Demonstrators march in Barcelona on Saturday.

He called on the Catalan people to ignore the current regional authorities, including the police, once Madrid declared direct rule and said that new elections should bring in new leaders.
“They wont have any legal authority, so they will be equal to a group of rebels trying to impose their own arbitrariness on the people of Catalonia,” he said.
He said that the regional police could resume their duties once they had been placed under the authority of Madrid or newly elected Catalan leaders.
Dastis denied that Madrid would need to send in large numbers of police or the military to impose direct rule.
“We hope the regional police, once put under the control of people who respect and who uphold the Catalan rules and Spanish rules, everything will be fine.”

‘Attack on democracy’

On Saturday, nearly half a million people protested in Barcelona, Catalonia’s biggest city.
Demonstrators shouted “Freedom! Freedom! Freedom!” and “Rajoy, Rajoy, so you know we are leaving!”
Catalan President Carles Puigdemont was among the throngs, but he stopped short of declaring independence, as he had threatened to do earlier in the week.
“The Catalan institutions and the people of Catalonia cannot accept this attack,” he said later in a televised statement, accusing Madrid of seeking the “humiliation” of the Catalan people.
“What is being done with Catalonia is directly an attack on democracy that opens the door to other abuses of the same kind anywhere, not just in Catalonia.”
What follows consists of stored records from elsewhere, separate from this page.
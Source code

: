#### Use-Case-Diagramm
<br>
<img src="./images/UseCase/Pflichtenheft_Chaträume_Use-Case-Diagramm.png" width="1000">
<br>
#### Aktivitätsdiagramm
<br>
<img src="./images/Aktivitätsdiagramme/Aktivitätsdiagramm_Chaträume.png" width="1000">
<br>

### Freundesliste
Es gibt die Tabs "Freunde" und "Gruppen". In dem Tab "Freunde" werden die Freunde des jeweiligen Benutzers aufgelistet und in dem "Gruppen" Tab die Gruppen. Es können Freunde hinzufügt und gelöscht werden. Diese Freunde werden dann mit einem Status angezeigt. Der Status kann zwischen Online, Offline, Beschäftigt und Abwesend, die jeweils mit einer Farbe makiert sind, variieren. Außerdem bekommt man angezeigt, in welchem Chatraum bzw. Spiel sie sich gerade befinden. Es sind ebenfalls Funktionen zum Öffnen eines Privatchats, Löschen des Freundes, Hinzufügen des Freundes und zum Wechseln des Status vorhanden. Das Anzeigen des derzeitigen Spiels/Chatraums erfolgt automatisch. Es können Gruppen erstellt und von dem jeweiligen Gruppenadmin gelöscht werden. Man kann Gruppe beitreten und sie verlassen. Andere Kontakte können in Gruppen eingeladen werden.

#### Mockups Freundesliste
Protesters hold signs reading "Freedom for the two Jordis" on Saturday, referring to two jailed Catalan activists.

Other Catalan politicians were similarly defiant. Catalan parliamentary leader Carme Forcadell accused Rajoy of “enormous political irresponsibility” that “trespassed all limits.”
“He announced a de facto coup d’etat with which he aims to take over Catalan institutions,” Forcadell said Saturday.
“We will not take a step back. We were chosen by the people of this country as legitimate representatives, and as public servants we owe ourselves to them.”

Rajoy calls for new elections

Rajoy is seeking to employ Article 155 of the constitution, which would allow the national government to suspend the autonomy of the Catalan regional administration. Rajoy said the measure would be sent to the Spanish Senate within the week.
New elections should be called for Catalonia within six months, Rajoy said, adding that he wants it to happen as soon as possible.
Under the measures proposed Saturday by Rajoy, Puigdemont, his vice president and ministers would be suspended and replaced by the administration in Madrid, where necessary.
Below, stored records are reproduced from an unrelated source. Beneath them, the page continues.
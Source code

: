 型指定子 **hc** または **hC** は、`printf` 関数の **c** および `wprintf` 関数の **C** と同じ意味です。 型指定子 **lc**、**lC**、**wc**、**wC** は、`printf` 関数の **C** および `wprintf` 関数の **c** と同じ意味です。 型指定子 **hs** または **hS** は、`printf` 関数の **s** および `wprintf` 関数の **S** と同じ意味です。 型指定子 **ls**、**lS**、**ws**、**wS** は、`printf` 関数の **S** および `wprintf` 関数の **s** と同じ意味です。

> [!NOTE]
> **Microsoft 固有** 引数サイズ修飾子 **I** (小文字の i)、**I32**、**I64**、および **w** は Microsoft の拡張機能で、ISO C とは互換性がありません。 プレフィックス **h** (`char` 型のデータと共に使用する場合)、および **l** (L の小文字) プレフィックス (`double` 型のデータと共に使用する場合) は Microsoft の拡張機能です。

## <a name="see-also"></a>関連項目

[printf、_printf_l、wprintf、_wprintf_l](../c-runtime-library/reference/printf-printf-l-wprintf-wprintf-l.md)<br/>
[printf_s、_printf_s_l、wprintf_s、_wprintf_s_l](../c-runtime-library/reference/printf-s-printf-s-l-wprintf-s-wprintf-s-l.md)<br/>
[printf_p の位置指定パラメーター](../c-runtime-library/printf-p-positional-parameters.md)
How Catalonia's independence crisis unfolded

How Catalonia’s independence crisis unfolded 01:49
“The government had to enforce Article 155. It wasn’t our desire, nor our intention. It never was,” Rajoy said. “But in this situation, no government of any democratic country can accept that the law is ignored.”
In undertaking these steps, the government has four goals, Rajoy said — to return to legality; to restore normality and coexistence in Catalonia; to continue the region’s economic recovery; and to hold elections under normal conditions.

Spain’s FM denies excessive use of force

Catalan media reacted Sunday to Rajoy’s announcement with editorials goading Puigdemont to declare independence soon.
The Catalan daily Diari Ara published photos of the march under the banner “Freedom,” while the daily El Punt Avui showed a photo of Rajoy in black and white overlooking the colorful protests under a the headline: “Returning to the past.” It also ran an editorial under the headline: “An unacceptable attack.”
Every move Madrid has made to ward off an independence declaration, the Catalan people appear to have responded to with more vigor.

Spanish police officers try to disperse voters at a polling station in Barcelona on October 1.

Madrid sent thousands of police into Catalonia to stop the October 1 vote, but officers were seen using what many called excessive force, shooting rubber bullets at protesters, dragging voters from polling stations by their hair and restraining elderly people.
Even though members of the Spanish government eventually apologized for the police’s force that day, Dastis defended the police Sunday, saying that the use of force was “limited” and “provoked,” and that many of the images had been doctored and constituted “fake news.”

Implications of independence

Nearly 7.5 million people live in Catalonia, an economic powerhouse in the northeast of Spain. Spain’s population is almost 49 million.
More than 2.25 million people turned out to vote, with the regional government reporting that 90% of voters favored a split from Madrid. But the turnout was low — around 43% of the voter roll — which Catalan officials blamed on the central government’s efforts to stop the referendum.
An independent Catalonia would be outside the European Union and its single market, which is essentially a free-trade zone.
EU leaders have backed the Madrid government in its handling of the crisis, which Rajoy insists is an internal matter.
Catalonia would also sit outside the World Trade Organization, which could have consequences for the region’s economic health.
Amid the uncertainty, businesses have already started to move their legal headquarters out of Catalonia. According to a tweet Friday by the National Association of Registers, 1,185 companies began that process between October 2 and 19.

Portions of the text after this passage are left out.